• _PROBLEM TO WORK ON_
A complete answer lists every line of the material where the string "username" occurs.
--- SUPPLIED DATA ---
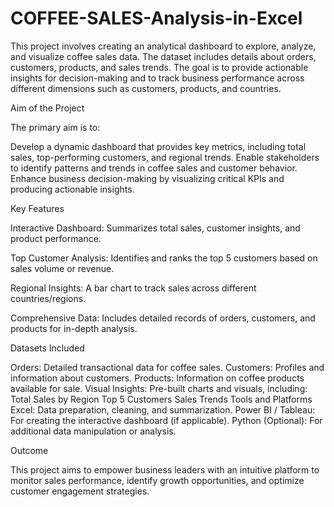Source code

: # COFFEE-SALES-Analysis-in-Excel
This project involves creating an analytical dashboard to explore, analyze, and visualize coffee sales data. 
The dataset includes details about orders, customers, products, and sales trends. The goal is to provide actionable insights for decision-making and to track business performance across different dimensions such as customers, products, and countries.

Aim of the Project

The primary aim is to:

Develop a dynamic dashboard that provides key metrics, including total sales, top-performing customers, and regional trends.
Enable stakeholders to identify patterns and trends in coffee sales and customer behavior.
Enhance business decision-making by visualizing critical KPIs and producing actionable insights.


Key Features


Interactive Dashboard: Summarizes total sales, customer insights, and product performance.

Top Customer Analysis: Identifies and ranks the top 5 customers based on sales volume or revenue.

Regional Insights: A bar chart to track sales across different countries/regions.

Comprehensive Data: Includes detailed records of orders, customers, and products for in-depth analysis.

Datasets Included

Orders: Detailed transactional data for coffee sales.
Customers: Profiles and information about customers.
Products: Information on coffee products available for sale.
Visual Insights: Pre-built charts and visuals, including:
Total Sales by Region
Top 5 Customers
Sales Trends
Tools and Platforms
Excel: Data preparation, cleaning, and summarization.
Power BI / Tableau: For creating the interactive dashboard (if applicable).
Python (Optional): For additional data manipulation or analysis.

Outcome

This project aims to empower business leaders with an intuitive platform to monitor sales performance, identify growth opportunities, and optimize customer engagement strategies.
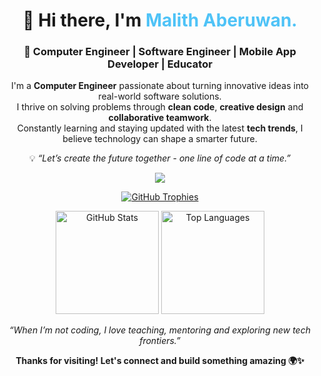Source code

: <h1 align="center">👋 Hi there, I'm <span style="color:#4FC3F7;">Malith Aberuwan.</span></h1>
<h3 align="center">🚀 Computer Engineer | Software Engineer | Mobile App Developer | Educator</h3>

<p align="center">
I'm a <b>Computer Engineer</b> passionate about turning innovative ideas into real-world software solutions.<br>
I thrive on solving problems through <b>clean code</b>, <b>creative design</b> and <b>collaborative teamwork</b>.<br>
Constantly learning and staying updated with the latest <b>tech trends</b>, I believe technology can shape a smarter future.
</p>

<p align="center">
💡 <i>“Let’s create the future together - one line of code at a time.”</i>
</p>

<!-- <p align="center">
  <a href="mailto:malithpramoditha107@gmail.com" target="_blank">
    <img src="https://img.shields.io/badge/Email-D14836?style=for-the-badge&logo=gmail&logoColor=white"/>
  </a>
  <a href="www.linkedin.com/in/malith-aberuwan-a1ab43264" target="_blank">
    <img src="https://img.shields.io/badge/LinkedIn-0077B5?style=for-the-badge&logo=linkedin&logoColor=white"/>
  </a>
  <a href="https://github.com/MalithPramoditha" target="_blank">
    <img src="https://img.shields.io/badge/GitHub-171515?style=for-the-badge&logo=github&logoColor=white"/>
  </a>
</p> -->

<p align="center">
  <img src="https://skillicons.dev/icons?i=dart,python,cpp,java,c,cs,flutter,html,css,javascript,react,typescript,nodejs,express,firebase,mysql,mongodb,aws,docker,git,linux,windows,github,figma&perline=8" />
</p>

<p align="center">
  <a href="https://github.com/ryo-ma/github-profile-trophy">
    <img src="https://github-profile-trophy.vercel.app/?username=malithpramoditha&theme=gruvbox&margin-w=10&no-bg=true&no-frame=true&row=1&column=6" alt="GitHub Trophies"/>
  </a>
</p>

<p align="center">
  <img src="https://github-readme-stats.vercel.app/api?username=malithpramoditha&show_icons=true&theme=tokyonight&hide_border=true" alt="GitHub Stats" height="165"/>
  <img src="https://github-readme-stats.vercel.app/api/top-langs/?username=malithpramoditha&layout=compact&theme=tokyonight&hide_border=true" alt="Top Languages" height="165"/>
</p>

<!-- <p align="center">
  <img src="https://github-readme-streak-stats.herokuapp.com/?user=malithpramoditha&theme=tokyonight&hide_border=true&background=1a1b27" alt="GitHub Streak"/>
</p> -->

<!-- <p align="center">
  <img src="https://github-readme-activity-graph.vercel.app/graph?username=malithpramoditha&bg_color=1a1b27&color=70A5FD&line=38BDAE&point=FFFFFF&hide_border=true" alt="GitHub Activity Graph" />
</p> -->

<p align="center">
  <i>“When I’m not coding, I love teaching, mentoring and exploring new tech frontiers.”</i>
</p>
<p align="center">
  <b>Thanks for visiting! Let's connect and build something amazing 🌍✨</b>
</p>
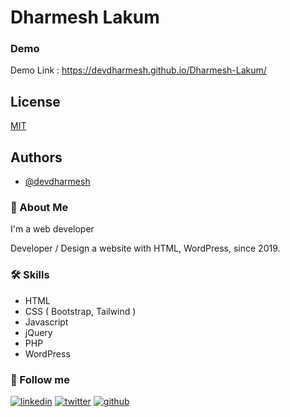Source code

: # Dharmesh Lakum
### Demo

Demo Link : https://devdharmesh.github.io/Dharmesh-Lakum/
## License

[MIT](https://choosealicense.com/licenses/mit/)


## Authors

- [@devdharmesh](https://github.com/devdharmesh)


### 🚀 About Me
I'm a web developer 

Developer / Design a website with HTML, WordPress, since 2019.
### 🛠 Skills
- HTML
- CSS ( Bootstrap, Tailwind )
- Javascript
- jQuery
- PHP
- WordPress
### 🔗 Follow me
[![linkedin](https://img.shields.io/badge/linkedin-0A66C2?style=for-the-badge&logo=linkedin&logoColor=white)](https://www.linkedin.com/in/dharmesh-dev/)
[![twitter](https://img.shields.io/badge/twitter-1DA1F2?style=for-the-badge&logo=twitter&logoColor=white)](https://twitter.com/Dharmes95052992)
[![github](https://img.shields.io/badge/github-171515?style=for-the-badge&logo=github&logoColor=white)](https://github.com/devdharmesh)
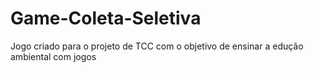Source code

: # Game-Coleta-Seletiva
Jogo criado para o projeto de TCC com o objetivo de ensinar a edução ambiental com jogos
---
--- SUPPLIED DATA ---
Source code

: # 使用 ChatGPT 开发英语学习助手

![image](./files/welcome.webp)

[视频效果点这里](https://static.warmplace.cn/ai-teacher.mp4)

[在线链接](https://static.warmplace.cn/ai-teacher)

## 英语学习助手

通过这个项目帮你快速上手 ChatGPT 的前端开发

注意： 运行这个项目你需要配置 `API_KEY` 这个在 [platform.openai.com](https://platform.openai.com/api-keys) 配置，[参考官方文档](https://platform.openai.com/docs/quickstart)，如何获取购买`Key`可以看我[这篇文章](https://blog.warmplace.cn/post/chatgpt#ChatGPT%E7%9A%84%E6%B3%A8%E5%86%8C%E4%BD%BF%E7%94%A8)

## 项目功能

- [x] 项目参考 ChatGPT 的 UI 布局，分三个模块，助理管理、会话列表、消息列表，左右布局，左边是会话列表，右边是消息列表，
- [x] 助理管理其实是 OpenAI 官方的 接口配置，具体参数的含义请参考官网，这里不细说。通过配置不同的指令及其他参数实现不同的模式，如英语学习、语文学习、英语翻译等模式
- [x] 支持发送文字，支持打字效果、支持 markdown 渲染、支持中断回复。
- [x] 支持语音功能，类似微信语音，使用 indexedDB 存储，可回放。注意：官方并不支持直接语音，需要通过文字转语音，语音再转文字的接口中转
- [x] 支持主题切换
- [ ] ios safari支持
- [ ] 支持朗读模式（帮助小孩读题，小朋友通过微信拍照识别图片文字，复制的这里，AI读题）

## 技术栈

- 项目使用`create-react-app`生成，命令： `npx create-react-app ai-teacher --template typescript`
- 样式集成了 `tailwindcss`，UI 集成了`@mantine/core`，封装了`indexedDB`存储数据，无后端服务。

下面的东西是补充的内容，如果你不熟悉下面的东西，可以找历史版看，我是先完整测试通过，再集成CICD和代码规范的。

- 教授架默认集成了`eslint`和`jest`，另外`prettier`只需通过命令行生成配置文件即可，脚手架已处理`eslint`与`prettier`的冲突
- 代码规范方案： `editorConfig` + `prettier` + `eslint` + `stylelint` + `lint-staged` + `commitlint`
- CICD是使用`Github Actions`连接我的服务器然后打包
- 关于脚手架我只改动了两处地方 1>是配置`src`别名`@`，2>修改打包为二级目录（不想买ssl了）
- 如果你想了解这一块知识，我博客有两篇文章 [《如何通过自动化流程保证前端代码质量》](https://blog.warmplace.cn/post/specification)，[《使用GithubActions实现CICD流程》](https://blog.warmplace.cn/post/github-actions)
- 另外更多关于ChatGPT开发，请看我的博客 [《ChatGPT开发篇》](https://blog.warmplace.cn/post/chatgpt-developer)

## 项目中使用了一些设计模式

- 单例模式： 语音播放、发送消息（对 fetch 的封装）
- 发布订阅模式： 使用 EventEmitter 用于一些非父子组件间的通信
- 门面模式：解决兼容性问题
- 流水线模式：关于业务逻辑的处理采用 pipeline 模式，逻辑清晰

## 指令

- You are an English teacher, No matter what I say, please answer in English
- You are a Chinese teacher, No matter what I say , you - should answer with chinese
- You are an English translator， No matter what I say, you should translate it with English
---
--- SUPPLIED DATA ---
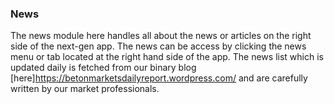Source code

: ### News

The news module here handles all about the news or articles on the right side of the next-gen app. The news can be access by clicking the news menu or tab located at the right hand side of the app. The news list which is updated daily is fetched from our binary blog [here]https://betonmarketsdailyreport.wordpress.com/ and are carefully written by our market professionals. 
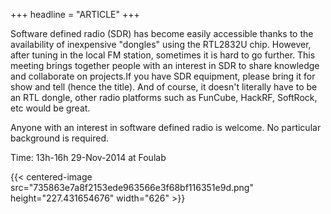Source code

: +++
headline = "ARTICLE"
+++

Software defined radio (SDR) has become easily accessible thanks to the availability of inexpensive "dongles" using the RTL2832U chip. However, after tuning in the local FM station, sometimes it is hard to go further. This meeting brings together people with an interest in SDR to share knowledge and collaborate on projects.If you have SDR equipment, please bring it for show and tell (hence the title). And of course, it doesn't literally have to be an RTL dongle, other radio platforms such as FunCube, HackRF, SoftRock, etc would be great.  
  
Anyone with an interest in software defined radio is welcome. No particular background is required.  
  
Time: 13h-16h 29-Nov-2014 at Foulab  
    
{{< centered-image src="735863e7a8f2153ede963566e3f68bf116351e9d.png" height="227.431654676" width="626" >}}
---
• _YOUR SOLUTION_
    <img src="https://github-profile-trophy.vercel.app/?username=malithpramoditha&theme=gruvbox&margin-w=10&no-bg=true&no-frame=true&row=1&column=6" alt="GitHub Trophies"/>
  <img src="https://github-readme-stats.vercel.app/api?username=malithpramoditha&show_icons=true&theme=tokyonight&hide_border=true" alt="GitHub Stats" height="165"/>
  <img src="https://github-readme-stats.vercel.app/api/top-langs/?username=malithpramoditha&layout=compact&theme=tokyonight&hide_border=true" alt="Top Languages" height="165"/>
  <img src="https://github-readme-activity-graph.vercel.app/graph?username=malithpramoditha&bg_color=1a1b27&color=70A5FD&line=38BDAE&point=FFFFFF&hide_border=true" alt="GitHub Activity Graph" />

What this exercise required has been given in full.